Segment Open

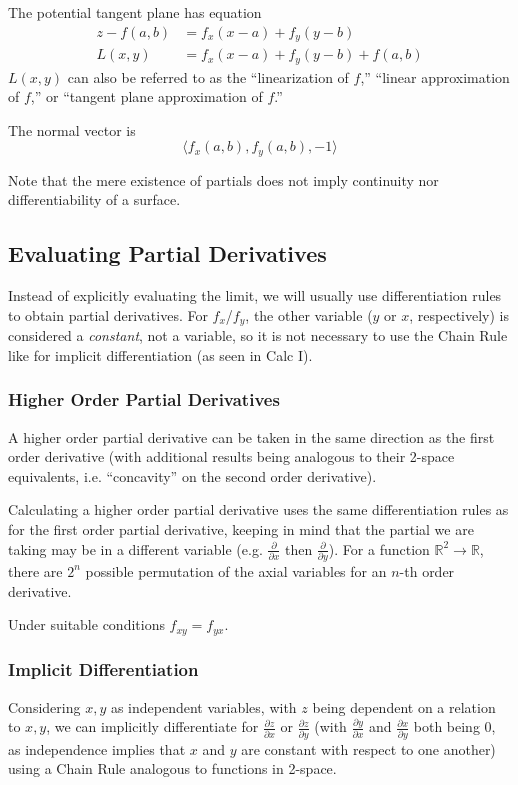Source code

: \documentclass{article}
\begin{document}
The potential tangent plane has equation
\begin{align*}
	z - f(a,b) &= f_x(x - a) + f_y(y - b)\\
	L(x,y) &= f_x(x-a) + f_y(y-b) + f(a,b)
\end{align*}
$L(x,y)$ can also be referred to as the ``linearization of $f$,'' ``linear approximation of $f$,'' or ``tangent plane approximation of $f$.''

The normal vector is
$$\langle f_x(a,b), f_y(a,b), -1 \rangle$$

Note that the mere existence of partials does not imply continuity nor differentiability of a surface.

\subsection{Evaluating Partial Derivatives}
Instead of explicitly evaluating the limit, we will usually use differentiation rules to obtain partial derivatives. For $f_x$/$f_y$, the other variable ($y$ or $x$, respectively) is considered a \emph{constant}, not a variable, so it is not necessary to use the Chain Rule like for implicit differentiation (as seen in Calc I).

\subsubsection{Higher Order Partial Derivatives}
A higher order partial derivative can be taken in the same direction as the first order derivative (with additional results being analogous to their 2-space equivalents, i.e. ``concavity'' on the second order derivative).

Calculating a higher order partial derivative uses the same differentiation rules as for the first order partial derivative, keeping in mind that the partial we are taking may be in a different variable (e.g. $\frac{\partial}{\partial x}$ then $\frac{\partial}{\partial y}$). For a function $\mathbb{R}^2\to\mathbb{R}$, there are $2^n$ possible permutation of the axial variables for an $n$-th order derivative.

Under suitable conditions $f_{xy} = f_{yx}$.

\subsubsection{Implicit Differentiation}
Considering $x,y$ as independent variables, with $z$ being dependent on a relation to $x,y$, we can implicitly differentiate for $\frac{\partial z}{\partial x}$ or $\frac{\partial z}{\partial y}$ (with $\frac{\partial y}{\partial x}$ and $\frac{\partial x}{\partial y}$ both being $0$, as independence implies that $x$ and $y$ are constant with respect to one another) using a Chain Rule analogous to functions in 2-space.
\end{document}
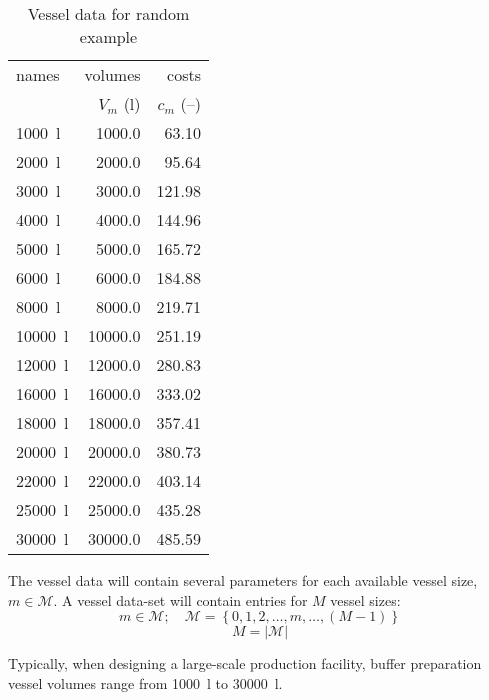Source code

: \begin{table}[h!]
    \centering
    \caption{Vessel data for random example}
    \label{tbl.vessel}
    \begin{tabular}{l | r | r}
        names & volumes & costs\\
        & $V_{m}$ (l) & $c_{m}$ (--)\\\hline
        \SI{1000}{\litre} & \SI{1000.0}{} & \SI{63.10}{}\\
        \SI{2000}{\litre} & \SI{2000.0}{} & \SI{95.64}{}\\
        \SI{3000}{\litre} & \SI{3000.0}{} & \SI{121.98}{}\\
        \SI{4000}{\litre} & \SI{4000.0}{} & \SI{144.96}{}\\
        \SI{5000}{\litre} & \SI{5000.0}{} & \SI{165.72}{}\\
        \SI{6000}{\litre} & \SI{6000.0}{} & \SI{184.88}{}\\
        \SI{8000}{\litre} & \SI{8000.0}{} & \SI{219.71}{}\\
        \SI{10000}{\litre} & \SI{10000.0}{} & \SI{251.19}{}\\
        \SI{12000}{\litre} & \SI{12000.0}{} & \SI{280.83}{}\\
        \SI{16000}{\litre} & \SI{16000.0}{} & \SI{333.02}{}\\
        \SI{18000}{\litre} & \SI{18000.0}{} & \SI{357.41}{}\\
        \SI{20000}{\litre} & \SI{20000.0}{} & \SI{380.73}{}\\
        \SI{22000}{\litre} & \SI{22000.0}{} & \SI{403.14}{}\\
        \SI{25000}{\litre} & \SI{25000.0}{} & \SI{435.28}{}\\
        \SI{30000}{\litre} & \SI{30000.0}{} & \SI{485.59}{}\\
    \end{tabular}
\end{table}

The vessel data will contain several parameters for each available vessel size,
$m \in \mathcal{M}$.
A vessel data-set will contain entries for $M$ vessel sizes:
\begin{equation}
    m \in \mathcal{M}; \quad \mathcal{M} = \left\{ 0, 1, 2, \ldots, m, \ldots,
    \left( M - 1 \right) \right\}
\end{equation}
\begin{equation}
    M = |\mathcal{M}|
\end{equation}

Typically, when designing a large-scale production facility, buffer preparation
vessel volumes range from \SI{1000}{\litre} to \SI{30000}{\litre}.

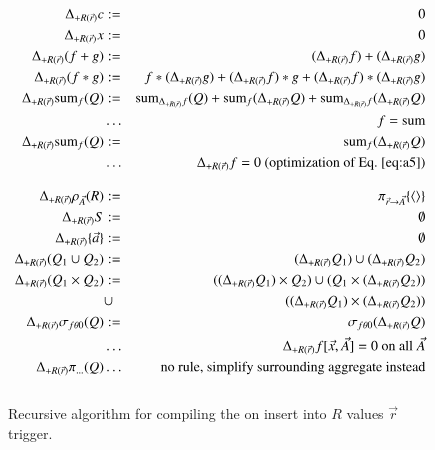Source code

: \documentclass{article}
\newcommand{\tuple}[1]{{\langle#1\rangle}}
\begin{document}
\begin{figure*}
\begin{eqnarray}
\label{eq:a1}
\Delta_{+R(\vec{r})} c       &:=& 0 \\
\label{eq:a2}
\Delta_{+R(\vec{r})} x       &:=& 0 \\
\label{eq:a3}
\Delta_{+R(\vec{r})} (f + g) &:=& (\Delta_{+R(\vec{r})} f) + (\Delta_{+R(\vec{r})} g) \\
\label{eq:a4}
\Delta_{+R(\vec{r})} (f * g) &:=&         f                * (\Delta_{+R(\vec{r})} g)
                              +   (\Delta_{+R(\vec{r})} f) * g                        
                              +   (\Delta_{+R(\vec{r})} f) * (\Delta_{+R(\vec{r})} g)
\\
\label{eq:a5}
\Delta_{+R(\vec{r})} \algsum_f(Q) &:=&
   \algsum_{\Delta_{+R(\vec{r})} f}(Q)
   + \algsum_f(\Delta_{+R(\vec{r})} Q)
   + \algsum_{\Delta_{+R(\vec{r})} f}(\Delta_{+R(\vec{r})} Q)
\\
\nonumber
&\dots& \mbox{$f = \algsum$}
\\
\label{eq:a6}
\Delta_{+R(\vec{r})} \algsum_f(Q) &:=&
   \algsum_f(\Delta_{+R(\vec{r})} Q)
\\
\nonumber
&\dots& \mbox{$\Delta_{+R(\vec{r})} f = 0$ (optimization of Eq.~\ref{eq:a5})}
%
%
\\[2ex]
\label{eq:b1}
\Delta_{+R(\vec{r})} \rho_{\vec{A}}(R) &:=& \pi_{\vec{r} \rightarrow \vec{A}}\{\tuple{}\}
\\
\label{eq:b2}
\Delta_{+R(\vec{r})} S &:=& \emptyset
\\
\label{eq:b3}
\Delta_{+R(\vec{r})} \{ \vec{a} \} &:=& \emptyset
\\
\label{eq:b4}
\Delta_{+R(\vec{r})} (Q_1 \cup Q_2) &:=&
(\Delta_{+R(\vec{r})} Q_1) \cup (\Delta_{+R(\vec{r})} Q_2)
\\
\label{eq:b5}
\Delta_{+R(\vec{r})} (Q_1 \times Q_2) &:=&
((\Delta_{+R(\vec{r})} Q_1) \times Q_2) \cup
(Q_1 \times (\Delta_{+R(\vec{r})} Q_2)) \\
\nonumber
&\cup&
((\Delta_{+R(\vec{r})} Q_1) \times (\Delta_{+R(\vec{r})} Q_2))
\\
\label{eq:b6}
\Delta_{+R(\vec{r})} \sigma_{f \theta 0}(Q) &:=&
\sigma_{f \theta 0}(\Delta_{+R(\vec{r})} Q)
\\
\nonumber
&\dots& \Delta_{+R(\vec{r})} f[\vec{x}, \vec{A}] = 0 \mbox{ on all $\vec{A}$}
\\
\nonumber
\Delta_{+R(\vec{r})} \pi_{\dots}(Q) &\dots& \mbox{no rule, simplify 
surrounding aggregate instead}
\\[2ex]
%
%
\end{eqnarray}

\vspace{-4mm}

\caption{Recursive algorithm for compiling the
on insert into $R$ values $\vec{r}$ trigger.}
\label{fig:mainalg}
\end{figure*}
\end{document}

Segment Closed

[Task goal]
Pictures stay out of this copy; write out the entries above exactly.

[Result below]
Source code

: \documentclass{article}
\begin{document}
The potential tangent plane has equation
\begin{align*}
	z - f(a,b) &= f_x(x - a) + f_y(y - b)\\
	L(x,y) &= f_x(x-a) + f_y(y-b) + f(a,b)
\end{align*}
$L(x,y)$ can also be referred to as the ``linearization of $f$,'' ``linear approximation of $f$,'' or ``tangent plane approximation of $f$.''

The normal vector is
$$\langle f_x(a,b), f_y(a,b), -1 \rangle$$

Note that the mere existence of partials does not imply continuity nor differentiability of a surface.

\subsection{Evaluating Partial Derivatives}
Instead of explicitly evaluating the limit, we will usually use differentiation rules to obtain partial derivatives. For $f_x$/$f_y$, the other variable ($y$ or $x$, respectively) is considered a \emph{constant}, not a variable, so it is not necessary to use the Chain Rule like for implicit differentiation (as seen in Calc I).

\subsubsection{Higher Order Partial Derivatives}
A higher order partial derivative can be taken in the same direction as the first order derivative (with additional results being analogous to their 2-space equivalents, i.e. ``concavity'' on the second order derivative).

Calculating a higher order partial derivative uses the same differentiation rules as for the first order partial derivative, keeping in mind that the partial we are taking may be in a different variable (e.g. $\frac{\partial}{\partial x}$ then $\frac{\partial}{\partial y}$). For a function $\mathbb{R}^2\to\mathbb{R}$, there are $2^n$ possible permutation of the axial variables for an $n$-th order derivative.

Under suitable conditions $f_{xy} = f_{yx}$.

\subsubsection{Implicit Differentiation}
Considering $x,y$ as independent variables, with $z$ being dependent on a relation to $x,y$, we can implicitly differentiate for $\frac{\partial z}{\partial x}$ or $\frac{\partial z}{\partial y}$ (with $\frac{\partial y}{\partial x}$ and $\frac{\partial x}{\partial y}$ both being $0$, as independence implies that $x$ and $y$ are constant with respect to one another) using a Chain Rule analogous to functions in 2-space.
\end{document}
Source code

: \begin{table}[h!]
    \centering
    \caption{Vessel data for random example}
    \label{tbl.vessel}
    \begin{tabular}{l | r | r}
        names & volumes & costs\\
        & $V_{m}$ (l) & $c_{m}$ (--)\\\hline
        \SI{1000}{\litre} & \SI{1000.0}{} & \SI{63.10}{}\\
        \SI{2000}{\litre} & \SI{2000.0}{} & \SI{95.64}{}\\
        \SI{3000}{\litre} & \SI{3000.0}{} & \SI{121.98}{}\\
        \SI{4000}{\litre} & \SI{4000.0}{} & \SI{144.96}{}\\
        \SI{5000}{\litre} & \SI{5000.0}{} & \SI{165.72}{}\\
        \SI{6000}{\litre} & \SI{6000.0}{} & \SI{184.88}{}\\
        \SI{8000}{\litre} & \SI{8000.0}{} & \SI{219.71}{}\\
        \SI{10000}{\litre} & \SI{10000.0}{} & \SI{251.19}{}\\
        \SI{12000}{\litre} & \SI{12000.0}{} & \SI{280.83}{}\\
        \SI{16000}{\litre} & \SI{16000.0}{} & \SI{333.02}{}\\
        \SI{18000}{\litre} & \SI{18000.0}{} & \SI{357.41}{}\\
        \SI{20000}{\litre} & \SI{20000.0}{} & \SI{380.73}{}\\
        \SI{22000}{\litre} & \SI{22000.0}{} & \SI{403.14}{}\\
        \SI{25000}{\litre} & \SI{25000.0}{} & \SI{435.28}{}\\
        \SI{30000}{\litre} & \SI{30000.0}{} & \SI{485.59}{}\\
    \end{tabular}
\end{table}

The vessel data will contain several parameters for each available vessel size,
$m \in \mathcal{M}$.
A vessel data-set will contain entries for $M$ vessel sizes:
\begin{equation}
    m \in \mathcal{M}; \quad \mathcal{M} = \left\{ 0, 1, 2, \ldots, m, \ldots,
    \left( M - 1 \right) \right\}
\end{equation}
\begin{equation}
    M = |\mathcal{M}|
\end{equation}

Typically, when designing a large-scale production facility, buffer preparation
vessel volumes range from \SI{1000}{\litre} to \SI{30000}{\litre}.

Source code

: \documentclass{article}
\newcommand{\tuple}[1]{{\langle#1\rangle}}
\begin{document}
\begin{figure*}
\begin{eqnarray}
\label{eq:a1}
\Delta_{+R(\vec{r})} c       &:=& 0 \\
\label{eq:a2}
\Delta_{+R(\vec{r})} x       &:=& 0 \\
\label{eq:a3}
\Delta_{+R(\vec{r})} (f + g) &:=& (\Delta_{+R(\vec{r})} f) + (\Delta_{+R(\vec{r})} g) \\
\label{eq:a4}
\Delta_{+R(\vec{r})} (f * g) &:=&         f                * (\Delta_{+R(\vec{r})} g)
                              +   (\Delta_{+R(\vec{r})} f) * g                        
                              +   (\Delta_{+R(\vec{r})} f) * (\Delta_{+R(\vec{r})} g)
\\
\label{eq:a5}
\Delta_{+R(\vec{r})} \algsum_f(Q) &:=&
   \algsum_{\Delta_{+R(\vec{r})} f}(Q)
   + \algsum_f(\Delta_{+R(\vec{r})} Q)
   + \algsum_{\Delta_{+R(\vec{r})} f}(\Delta_{+R(\vec{r})} Q)
\\
\nonumber
&\dots& \mbox{$f = \algsum$}
\\
\label{eq:a6}
\Delta_{+R(\vec{r})} \algsum_f(Q) &:=&
   \algsum_f(\Delta_{+R(\vec{r})} Q)
\\
\nonumber
&\dots& \mbox{$\Delta_{+R(\vec{r})} f = 0$ (optimization of Eq.~\ref{eq:a5})}
%
%
\\[2ex]
\label{eq:b1}
\Delta_{+R(\vec{r})} \rho_{\vec{A}}(R) &:=& \pi_{\vec{r} \rightarrow \vec{A}}\{\tuple{}\}
\\
\label{eq:b2}
\Delta_{+R(\vec{r})} S &:=& \emptyset
\\
\label{eq:b3}
\Delta_{+R(\vec{r})} \{ \vec{a} \} &:=& \emptyset
\\
\label{eq:b4}
\Delta_{+R(\vec{r})} (Q_1 \cup Q_2) &:=&
(\Delta_{+R(\vec{r})} Q_1) \cup (\Delta_{+R(\vec{r})} Q_2)
\\
\label{eq:b5}
\Delta_{+R(\vec{r})} (Q_1 \times Q_2) &:=&
((\Delta_{+R(\vec{r})} Q_1) \times Q_2) \cup
(Q_1 \times (\Delta_{+R(\vec{r})} Q_2)) \\
\nonumber
&\cup&
((\Delta_{+R(\vec{r})} Q_1) \times (\Delta_{+R(\vec{r})} Q_2))
\\
\label{eq:b6}
\Delta_{+R(\vec{r})} \sigma_{f \theta 0}(Q) &:=&
\sigma_{f \theta 0}(\Delta_{+R(\vec{r})} Q)
\\
\nonumber
&\dots& \Delta_{+R(\vec{r})} f[\vec{x}, \vec{A}] = 0 \mbox{ on all $\vec{A}$}
\\
\nonumber
\Delta_{+R(\vec{r})} \pi_{\dots}(Q) &\dots& \mbox{no rule, simplify 
surrounding aggregate instead}
\\[2ex]
%
%
\end{eqnarray}

\vspace{-4mm}

\caption{Recursive algorithm for compiling the
on insert into $R$ values $\vec{r}$ trigger.}
\label{fig:mainalg}
\end{figure*}
\end{document}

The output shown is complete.